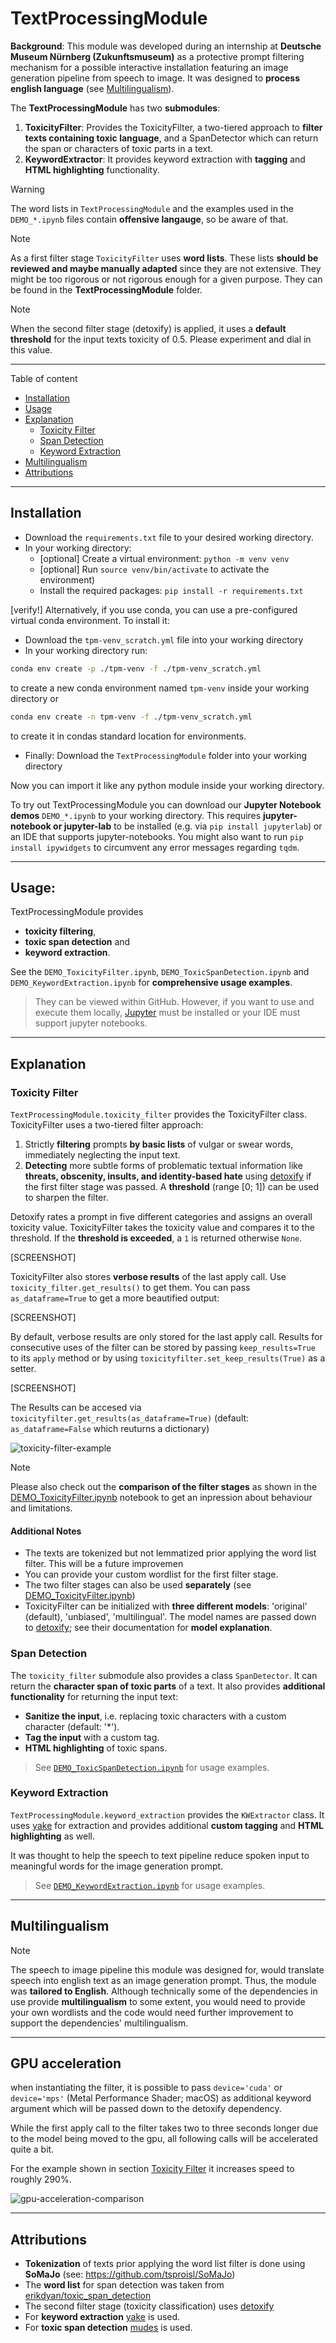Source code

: # TextProcessingModule
**Background**: This module was developed during an internship at **Deutsche Museum Nürnberg (Zukunftsmuseum)** 
as a protective prompt filtering mechanism for a possible interactive installation featuring 
an image generation pipeline from speech to image. It was designed to **process english language** (see [Multilingualism](#multilingualism)).

The **TextProcessingModule** has two **submodules**:
1. **ToxicityFilter**: Provides the ToxicityFilter, a two-tiered approach to **filter texts containing toxic language**, and a SpanDetector which can return the span or characters of toxic parts in a text.
2. **KeywordExtractor**: It provides keyword extraction with **tagging** and **HTML highlighting** functionality.  

> [!WARNING]
> The word lists in `TextProcessingModule` and the examples used in the `DEMO_*.ipynb` files contain **offensive langauge**, so be aware of that.

> [!NOTE] 
> As a first filter stage `ToxicityFilter` uses **word lists**. These lists **should be reviewed and maybe manually adapted** since they are not extensive. They might be too rigorous or not rigorous enough for a given purpose.
> They can be found in the **TextProcessingModule** folder.

> [!NOTE]
> When the second filter stage (detoxify) is applied, it uses a **default threshold** for the input texts toxicity of 0.5.
> Please experiment and dial in this value.

---
Table of content
- [Installation](#installation)
- [Usage](#usage)
- [Explanation](#explanation)
    - [Toxicity Filter](#toxicity-filter)
    - [Span Detection](#span-detection)
    - [Keyword Extraction](#keyword-extraction)
- [Multilingualism](#multilingualism)
- [Attributions](#attributions)

---
## Installation
- Download the `requirements.txt` file to your desired working directory.
- In your working directory:
    - [optional] Create a virtual environment: `python -m venv venv`
    - [optional] Run `source venv/bin/activate` to activate the environment)
    - Install the required packages: `pip install -r requirements.txt`

[verify!] Alternatively, if you use conda, you can use a pre-configured virtual conda environment. To install it:
- Download the `tpm-venv_scratch.yml` file into your working directory
- In your working directory run:
```bash
conda env create -p ./tpm-venv -f ./tpm-venv_scratch.yml
```
to create a new conda environment named `tpm-venv` inside your working directory or

```bash
conda env create -n tpm-venv -f ./tpm-venv_scratch.yml
```

to create it in condas standard location for environments.


- Finally: Download the `TextProcessingModule` folder into your working directory

Now you can import it like any python module inside your working directory.

To try out TextProcessingModule you can download our **Jupyter Notebook demos** `DEMO_*.ipynb` to your working directory.
This requires **jupyter-notebook or jupyter-lab** to be installed (e.g. via `pip install jupyterlab`) or an IDE that supports jupyter-notebooks.
You might also want to run `pip install ipywidgets` to circumvent any error messages regarding `tqdm`. 

---



## Usage:
TextProcessingModule provides 
- **toxicity filtering**,
- **toxic span detection** and
- **keyword extraction**.

See the `DEMO_ToxicityFilter.ipynb`, `DEMO_ToxicSpanDetection.ipynb` and `DEMO_KeywordExtraction.ipynb` for **comprehensive usage examples**.
> They can be viewed within GitHub. However, if you want to use and execute them locally, [Jupyter](https://jupyter.org/install) must be installed or your IDE must support jupyter notebooks.
---

## Explanation
### Toxicity Filter
`TextProcessingModule.toxicity_filter` provides the ToxicityFilter class. ToxicityFilter uses a two-tiered filter approach:

1. Strictly **filtering** prompts **by basic lists** of vulgar or swear words, immediately neglecting the input text.
2. **Detecting** more subtle forms of problematic textual information like **threats, obscenity, insults, and identity-based hate** using [detoxify](https://github.com/unitaryai/detoxify) if the first filter stage was passed. A **threshold** (range [0; 1]) can be used to sharpen the filter.


Detoxify rates a prompt in five different categories and assigns an overall toxicity value. ToxicityFilter takes the toxicity value and compares it to the threshold. If the **threshold is exceeded**, a `1` is returned otherwise `None`.

[SCREENSHOT]


ToxicityFilter also stores **verbose results** of the last apply call. Use `toxicity_filter.get_results()` to get them. You can pass `as_dataframe=True` to get a more beautified output:

[SCREENSHOT]


By default, verbose results are only stored for the last apply call. Results for consecutive uses of the filter can be stored by passing `keep_results=True` to its `apply` method or by using `toxicityfilter.set_keep_results(True)` as a setter.

[SCREENSHOT]

The Results can be accesed via `toxicityfilter.get_results(as_dataframe=True)` (default: `as_dataframe=False` which reuturns a dictionary)

![toxicity-filter-example](screen_shots/toxicity_filter_example.png)

> [!NOTE]
> Please also check out the **comparison of the filter stages** as shown in the [DEMO_ToxicityFilter.ipynb](DEMO_ToxicityFilter.ipynb) notebook
> to get an inpression about behaviour and limitations.
>
> #### Additional Notes
> - The texts are tokenized but not lemmatized prior applying the word list filter. This will be a future improvemen
> - You can provide your custom wordlist for the first filter stage.
> - The two filter stages can also be used **separately** (see [DEMO_ToxicityFilter.ipynb](DEMO_ToxicityFilter.ipynb))
> - ToxicityFilter can be initialized with **three different models**: 'original' (default), 'unbiased', 'multilingual'. The model names are passed down to [detoxify](https://github.com/unitaryai/detoxify); see their documentation for **model explanation**. 


### Span Detection
The `toxicity_filter` submodule also provides a class `SpanDetector`.
It can return the **character span of toxic parts** of a text. 
It also provides **additional functionality** for returning the input text:
- **Sanitize the input**, i.e. replacing toxic characters with a custom character (default: '*').
- **Tag the input** with a custom tag.
- **HTML highlighting** of toxic spans.

> See [`DEMO_ToxicSpanDetection.ipynb`](DEMO_ToxicSpanDetection.ipynb) for usage examples.


### Keyword Extraction
`TextProcessingModule.keyword_extraction` provides the `KWExtractor` class.
It uses [yake](https://github.com/LIAAD/yake) for extraction and provides additional **custom tagging** and **HTML highlighting** as well.

It was thought to help the speech to text pipeline reduce spoken input to meaningful words for the image generation prompt.

> See [`DEMO_KeywordExtraction.ipynb`](DEMO_KeywordExtraction.ipynb) for usage examples.


---
## Multilingualism
> [!NOTE]
> The speech to image pipeline this module was designed for, would translate speech into english text as an image
> generation prompt. Thus, the module was **tailored to English**.
> Although technically some of the dependencies in use provide **multilingualism** to some extent, you would need
> to provide your own wordlists and the code would need further improvement to support the dependencies' multilingualism.

---
## GPU acceleration
when instantiating the filter, it is possible to pass `device='cuda'` or `device='mps'` (Metal Performance Shader; macOS) as additional keyword argument
which will be passed down to the detoxify dependency.

While the first apply call to the filter takes two to three seconds longer due to the model being moved to the gpu, all following calls will be
accelerated quite a bit.

For the example shown in section [Toxicity Filter](#toxicity-filter) it increases speed to roughly 290%.

![gpu-acceleration-comparison](screen_shots/gpu-acceleration-comparison.png)

---
## Attributions
- **Tokenization** of texts prior applying the word list filter is done using **SoMaJo** (see: https://github.com/tsproisl/SoMaJo)
- The **word list** for span detection was taken from [erikdyan/toxic_span_detection](https://github.com/erikdyan/toxic_span_detection/blob/981c7f2d7fba6625a7cb57678d80ef0341b3288b/data/wordlist.txt)
- The second filter stage (toxicity classification) uses [detoxify](https://github.com/unitaryai/detoxify)
- For **keyword extraction** [yake](https://github.com/LIAAD/yake) is used.
- For **toxic span detection** [mudes](https://pypi.org/project/mudes/) is used.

----------

• [PROBLEM REQUIREMENTS]:
From the first line of the entries above through the line with "an image generation", set down each line exactly and drop the pictures.

• [TASK ANSWER]:
Source code

: # TextProcessingModule
**Background**: This module was developed during an internship at **Deutsche Museum Nürnberg (Zukunftsmuseum)** 
as a protective prompt filtering mechanism for a possible interactive installation featuring 
an image generation pipeline from speech to image. It was designed to **process english language** (see [Multilingualism](#multilingualism)).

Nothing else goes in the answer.